Open FyzzLive opened 6 months ago
just add runtime: nvidia
to the docker-compose.yaml
Now getting services.runtime must be a mapping
#docker-compose.yaml
runtime: nvidia
environment:
# Don't enclose values in quotes
- DIRECT_ADDRESS=${DIRECT_ADDRESS:-127.0.0.1}
- DIRECT_ADDRESS_GET_WAN=${DIRECT_ADDRESS_GET_WAN:-false}
...
Any update on this?
Running docker compose up
from a freshly cloned repo and getting the same issue.
System: Linux: Ubuntu 20.04 Nvidia RTX 2070 - seems to spin up everything except for Automatic1111
Error when running compose:
supervisor-1 | ==> /var/log/supervisor/webui.log <==
supervisor-1 | INFO: Shutting down
supervisor-1 | INFO: Waiting for application shutdown.
supervisor-1 | INFO: Application shutdown complete.
supervisor-1 | INFO: Finished server process [407]
supervisor-1 | Starting A1111 SD Web UI...
supervisor-1 | Python 3.10.14 | packaged by conda-forge | (main, Mar 20 2024, 12:45:18) [GCC 12.3.0]
supervisor-1 | Version: v1.9.3
supervisor-1 | Commit hash: 1c0a0c4c26f78c32095ebc7f8af82f5c04fca8c0
supervisor-1 | 2024-04-23 11:34:28,438 INFO exited: webui (exit status 1; not expected)
supervisor-1 |
supervisor-1 | ==> /var/log/supervisor/supervisor.log <==
supervisor-1 | 2024-04-23 11:34:28,438 INFO exited: webui (exit status 1; not expected)
supervisor-1 |
supervisor-1 | ==> /var/log/supervisor/webui.log <==
supervisor-1 | Traceback (most recent call last):
supervisor-1 | File "/workspace/stable-diffusion-webui/launch.py", line 48, in <module>
supervisor-1 | main()
supervisor-1 | File "/workspace/stable-diffusion-webui/launch.py", line 39, in main
supervisor-1 | prepare_environment()
supervisor-1 | File "/workspace/stable-diffusion-webui/modules/launch_utils.py", line 386, in prepare_environment
supervisor-1 | raise RuntimeError(
supervisor-1 | RuntimeError: Torch is not able to use GPU; add --skip-torch-cuda-test to COMMANDLINE_ARGS variable to disable this check
supervisor-1 | 2024-04-23 11:34:29,109 INFO spawned: 'webui' with pid 876
Changing the docker-compose.yml file and adding runtime: nvidia
seems to bomb too as docker doesn't seem to recognise this: Error response from daemon: unknown or invalid runtime name: nvidia
=====
This seems to be an issue with running Auto web UI as folks are talking about this there as well... Proposed solution here: https://github.com/AUTOMATIC1111/stable-diffusion-webui/issues/1742#issuecomment-1297210099
Although I tried adding this in the: build/COPY_ROOT/opt/ai-dock/bin/update-webui.sh
file, before Web UI is started, and it doesn't really do anything.
===
rmmod, lsmod, modprobe
aren't packaged with the linux/amd64 platform.
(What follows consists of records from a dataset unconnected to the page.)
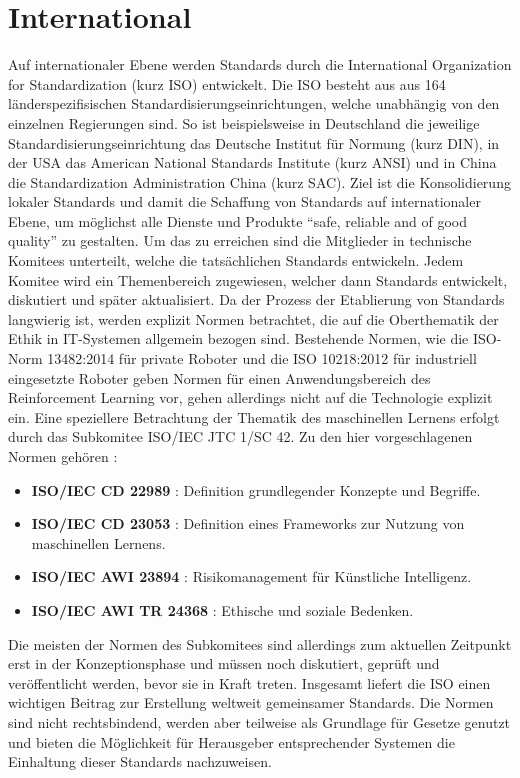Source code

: \section{International}\label{sec:international}
Auf internationaler Ebene werden Standards durch die International Organization for Standardization \cite{isoabout} (kurz ISO) entwickelt.
Die ISO besteht aus aus 164 länderspezifisischen Standardisierungseinrichtungen, welche unabhängig von den einzelnen Regierungen sind.
So ist beispielsweise in Deutschland die jeweilige Standardisierungseinrichtung das Deutsche Institut für Normung \cite{din} (kurz DIN), in der USA das American National Standards Institute \cite{ansi} (kurz ANSI) und in China die Standardization Administration China \cite{sac} (kurz SAC).
Ziel ist die Konsolidierung lokaler Standards und damit die Schaffung von Standards auf internationaler Ebene, um möglichst alle Dienste und Produkte \enquote{safe, reliable and of good quality} \cite{iso_benefits} zu gestalten.
Um das zu erreichen sind die Mitglieder in technische Komitees unterteilt, welche die tatsächlichen Standards entwickeln.
Jedem Komitee wird ein Themenbereich zugewiesen, welcher dann Standards entwickelt, diskutiert und später aktualisiert.
\ab 
Da der Prozess der Etablierung von Standards langwierig ist, werden explizit Normen betrachtet, die auf die Oberthematik der Ethik in IT-Systemen allgemein bezogen sind.
Bestehende Normen, wie die ISO-Norm 13482:2014 für private Roboter und die ISO 10218:2012 \cite[S. 50]{wittpahl2019} für industriell eingesetzte Roboter geben Normen für einen Anwendungsbereich des Reinforcement Learning vor, gehen allerdings nicht auf die Technologie explizit ein.
Eine speziellere Betrachtung der Thematik des maschinellen Lernens erfolgt durch das Subkomitee ISO/IEC JTC 1/SC 42.
Zu den hier vorgeschlagenen Normen gehören \cite{iso_sc42}:
\begin{itemize}
    \item \textbf{ISO/IEC CD 22989} \cite{iso22989}: Definition grundlegender Konzepte und Begriffe.
    \item \textbf{ISO/IEC CD 23053} \cite{iso23053}: Definition eines Frameworks zur Nutzung von maschinellen Lernens.
    \item \textbf{ISO/IEC AWI 23894} \cite{iso23894}: Risikomanagement für Künstliche Intelligenz.
    \item \textbf{ISO/IEC AWI TR 24368} \cite{iso24368}: Ethische und soziale Bedenken.
\end{itemize}
Die meisten der Normen des Subkomitees sind allerdings zum aktuellen Zeitpunkt erst in der Konzeptionsphase und müssen noch diskutiert, geprüft und veröffentlicht werden, bevor sie in Kraft treten.
Insgesamt liefert die ISO einen wichtigen Beitrag zur Erstellung weltweit gemeinsamer Standards.
Die Normen sind nicht rechtsbindend, werden aber teilweise als Grundlage für Gesetze genutzt und bieten die Möglichkeit für Herausgeber entsprechender Systemen die Einhaltung dieser Standards nachzuweisen.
Jumped into the running container and nothing sitting in /sbin
.
So installed sudo apt install linux-generic -y
manually in the container(for testing purposes).. but rrmod nvidia-uvm
isn't possible because it's in use at that point.
======
I have downloaded and run a different tag as well: https://github.com/ai-dock/stable-diffusion-webui/pkgs/container/stable-diffusion-webui/205862819?tag=cuda-12.1.1-runtime-22.04-v1.8.0
Exact same behaviour unfortunately.
======
Last ditch attempt.. set AUTO_UPDATE=true
in the hope that something would have been fixed on the latest version of AUTOMATIC1111 .. ... nope :(
=======
Basically at a dead end unless I want to run this in "CPU mode" .. which I don't.
Per this Docker article about giving access to the GPU, I added the following to docker-compose.yaml
after getting the same error and things seem to be working now:
devices:
- "/dev/dri:/dev/dri"
# For AMD GPU
#- "/dev/kfd:/dev/kfd"
+
+ deploy:
+ resources:
+ reservations:
+ devices:
+ - driver: nvidia
+ count: 1
+ capabilities: [gpu]
volumes:
# Workspace
- ./workspace:${WORKSPACE:-/workspace/}:rshared
A question I have is why does it work in the cloud but not locally.
Why doesn't it need to have an explicit GPU configuration when in the cloud?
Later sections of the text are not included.